**MATERIAL FOR THE TASK:**

════════

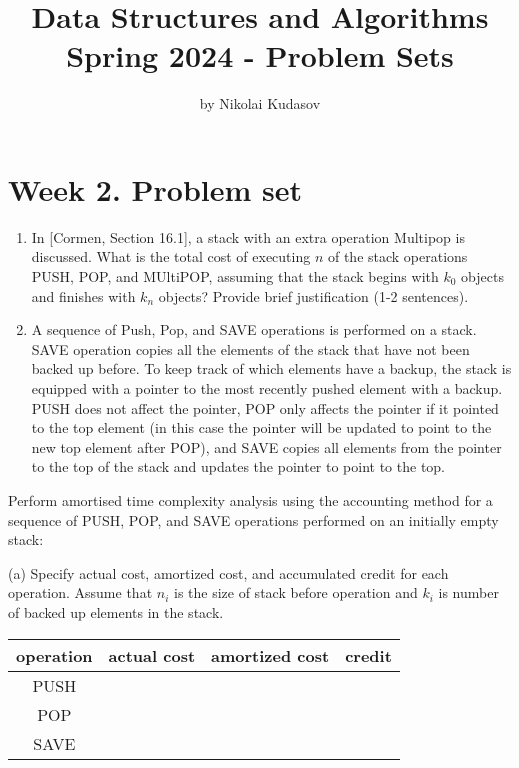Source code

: \documentclass[10pt]{article}
\title{Data Structures and Algorithms Spring 2024 - Problem Sets }
\author{by Nikolai Kudasov}
\begin{document}
\maketitle


\section*{Week 2. Problem set}
\begin{enumerate}
  \item In [Cormen, Section 16.1], a stack with an extra operation Multipop is discussed. What is the total cost of executing $n$ of the stack operations PUSH, POP, and MUltiPOP, assuming that the stack begins with $k_{0}$ objects and finishes with $k_{n}$ objects? Provide brief justification (1-2 sentences).

  \item A sequence of Push, Pop, and SAVE operations is performed on a stack. SAVE operation copies all the elements of the stack that have not been backed up before. To keep track of which elements have a backup, the stack is equipped with a pointer to the most recently pushed element with a backup. PUSH does not affect the pointer, POP only affects the pointer if it pointed to the top element (in this case the pointer will be updated to point to the new top element after POP), and SAVE copies all elements from the pointer to the top of the stack and updates the pointer to point to the top.

\end{enumerate}

Perform amortised time complexity analysis using the accounting method for a sequence of PUSH, POP, and SAVE operations performed on an initially empty stack:

(a) Specify actual cost, amortized cost, and accumulated credit for each operation. Assume that $n_{i}$ is the size of stack before operation and $k_{i}$ is number of backed up elements in the stack.

\begin{center}
\begin{tabular}{|c||c|c|c|}
\hline
operation & actual cost & amortized cost & credit \\
\hline\hline
PUSH &  &  &  \\
\hline
POP &  &  &  \\
\hline
SAVE &  &  &  \\
\hline
\end{tabular}
\end{center}
\end{document}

════════

**TASK:** Set out every line from the material that contains the string "amortized".

**EXPECTED OUTPUT:**
(a) Specify actual cost, amortized cost, and accumulated credit for each operation. Assume that $n_{i}$ is the size of stack before operation and $k_{i}$ is number of backed up elements in the stack.
operation & actual cost & amortized cost & credit \\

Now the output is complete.